1
votes

I am trying to use Polybase in Azure SQLDW to access delimited files in HDFS in Cloudera Cluster (provisioned as IaaS in Azure) however I am running into the following error:

Msg 105019, Level 16, State 1, Line 40 EXTERNAL TABLE access failed due to internal error: 'Java exception raised on call to HdfsBridge_IsDirExist. Java exception message: Call From DB55/10.0.0.59 to 10...:8020 failed on socket timeout exception: org.apache.hadoop.net.ConnectTimeoutException: 20000 millis timeout while waiting for channel to be ready for connect. ch : java.nio.channels.SocketChannel[connection-pending remote=10.56.140.31/10.56.140.31:8020]; For more details see: http://wiki.apache.org/hadoop/SocketTimeout: Error [Call From DB55/10.0.0.59 to 10.56.140.31:8020 failed on socket timeout exception: org.apache.hadoop.net.ConnectTimeoutException: 20000 millis timeout while waiting for channel to be ready for connect. ch : java.nio.channels.SocketChannel[connection-pending remote=10.../10...*:8020]; For more details see: http://wiki.apache.org/hadoop/SocketTimeout] occurred while accessing external file.'

I used the following Polybase T-SQL scripts:

CREATE MASTER KEY;

CREATE DATABASE SCOPED CREDENTIAL HadoopUser1 WITH IDENTITY = 'user_name', Secret = 'password';

CREATE EXTERNAL DATA SOURCE MyHadoopCluster WITH (
TYPE = HADOOP,
LOCATION ='hdfs://10...:8020',
RESOURCE_MANAGER_LOCATION = '10.
..:8032',
CREDENTIAL = HadoopUser1 );

CREATE EXTERNAL FILE FORMAT TextFile WITH ( FORMAT_TYPE = DelimitedText, FORMAT_OPTIONS (FIELD_TERMINATOR = ',') );

CREATE EXTERNAL TABLE dbo.PolyCloudera ( Id INT NOT NULL, Number INT NOT NULL, ZIPCODE INT NOT NULL ) WITH ( LOCATION='/user/hive/warehouse/sample_poly', DATA_SOURCE=MyHadoopCluster, FILE_FORMAT=TextFile );

There is no connectivity problem between the Cloudera Cluster and Azure SQLDW (as I was able to use BCP, JDBC to ingest data from Cloudera Cluster to SQLDW instance) The Cloudera Cluster isn't kerberized yet. The user_name and password specified in database scoped credentials exist in the underlying Linux file system in Cloudera Cluster. Any help in this matter would be appreciated.

1

1 Answers

3
votes

PolyBase in Azure SQL DW only supports blob storage and Azure Data Lake Store currently. It doesn't support connecting to HDFS currently.

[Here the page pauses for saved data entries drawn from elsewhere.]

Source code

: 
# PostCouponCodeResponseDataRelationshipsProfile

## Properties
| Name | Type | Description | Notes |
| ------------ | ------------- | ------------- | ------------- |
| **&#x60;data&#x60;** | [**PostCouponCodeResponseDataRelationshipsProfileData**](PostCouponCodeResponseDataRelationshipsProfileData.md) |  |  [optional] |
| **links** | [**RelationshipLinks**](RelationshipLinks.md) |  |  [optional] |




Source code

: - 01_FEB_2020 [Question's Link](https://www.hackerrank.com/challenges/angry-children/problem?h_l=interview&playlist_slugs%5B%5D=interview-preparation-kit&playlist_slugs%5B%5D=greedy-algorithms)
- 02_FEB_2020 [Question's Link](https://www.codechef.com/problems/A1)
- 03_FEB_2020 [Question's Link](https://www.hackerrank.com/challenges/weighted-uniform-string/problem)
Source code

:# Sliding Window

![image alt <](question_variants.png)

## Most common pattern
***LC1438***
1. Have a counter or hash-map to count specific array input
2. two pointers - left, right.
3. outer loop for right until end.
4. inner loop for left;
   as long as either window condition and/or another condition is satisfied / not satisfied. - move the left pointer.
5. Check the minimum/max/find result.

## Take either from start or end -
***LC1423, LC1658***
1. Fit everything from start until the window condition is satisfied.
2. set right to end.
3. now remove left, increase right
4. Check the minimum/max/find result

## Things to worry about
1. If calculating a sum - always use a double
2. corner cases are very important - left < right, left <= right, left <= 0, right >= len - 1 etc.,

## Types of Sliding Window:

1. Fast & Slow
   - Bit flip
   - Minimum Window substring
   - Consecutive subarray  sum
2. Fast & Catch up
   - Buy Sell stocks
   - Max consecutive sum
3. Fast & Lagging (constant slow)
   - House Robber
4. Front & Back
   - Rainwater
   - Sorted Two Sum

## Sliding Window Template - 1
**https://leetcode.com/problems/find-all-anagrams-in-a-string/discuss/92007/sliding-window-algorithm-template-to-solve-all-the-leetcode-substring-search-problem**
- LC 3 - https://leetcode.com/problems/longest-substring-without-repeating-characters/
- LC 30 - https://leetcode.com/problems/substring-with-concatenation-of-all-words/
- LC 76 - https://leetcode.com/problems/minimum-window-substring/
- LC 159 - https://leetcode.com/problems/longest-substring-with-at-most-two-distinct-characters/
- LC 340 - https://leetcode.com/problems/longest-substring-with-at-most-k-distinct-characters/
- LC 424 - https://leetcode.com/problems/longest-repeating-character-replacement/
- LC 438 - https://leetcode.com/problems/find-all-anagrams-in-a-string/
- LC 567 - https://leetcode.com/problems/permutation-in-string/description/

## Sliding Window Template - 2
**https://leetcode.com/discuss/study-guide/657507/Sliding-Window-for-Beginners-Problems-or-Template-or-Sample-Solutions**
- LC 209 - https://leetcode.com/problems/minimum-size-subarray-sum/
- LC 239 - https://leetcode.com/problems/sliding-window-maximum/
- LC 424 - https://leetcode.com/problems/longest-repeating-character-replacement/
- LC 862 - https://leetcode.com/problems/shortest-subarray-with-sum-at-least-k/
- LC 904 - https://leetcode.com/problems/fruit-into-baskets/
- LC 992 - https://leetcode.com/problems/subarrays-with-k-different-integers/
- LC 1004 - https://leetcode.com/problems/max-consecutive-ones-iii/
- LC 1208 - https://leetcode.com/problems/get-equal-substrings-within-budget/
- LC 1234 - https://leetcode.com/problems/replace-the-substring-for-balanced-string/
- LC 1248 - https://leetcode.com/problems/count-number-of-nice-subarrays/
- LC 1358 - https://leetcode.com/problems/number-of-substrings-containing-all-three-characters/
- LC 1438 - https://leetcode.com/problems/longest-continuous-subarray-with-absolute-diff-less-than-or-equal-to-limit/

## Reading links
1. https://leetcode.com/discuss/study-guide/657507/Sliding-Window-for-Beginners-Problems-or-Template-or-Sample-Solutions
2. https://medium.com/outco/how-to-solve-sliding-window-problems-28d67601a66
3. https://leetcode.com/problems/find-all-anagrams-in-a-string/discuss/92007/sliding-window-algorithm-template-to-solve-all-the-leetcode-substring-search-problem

Note the documentation does not mention Azure SQL DW on any hdfs examples here:

-- PolyBase only: Hadoop cluster as data source
-- (on SQL Server 2016) CREATE EXTERNAL DATA SOURCE data_source_name
WITH (
TYPE = HADOOP, LOCATION = 'hdfs://NameNode_URI[:port]'
[, RESOURCE_MANAGER_LOCATION = 'ResourceManager_URI[:port]' ]
[, CREDENTIAL = credential_name ] ) [;]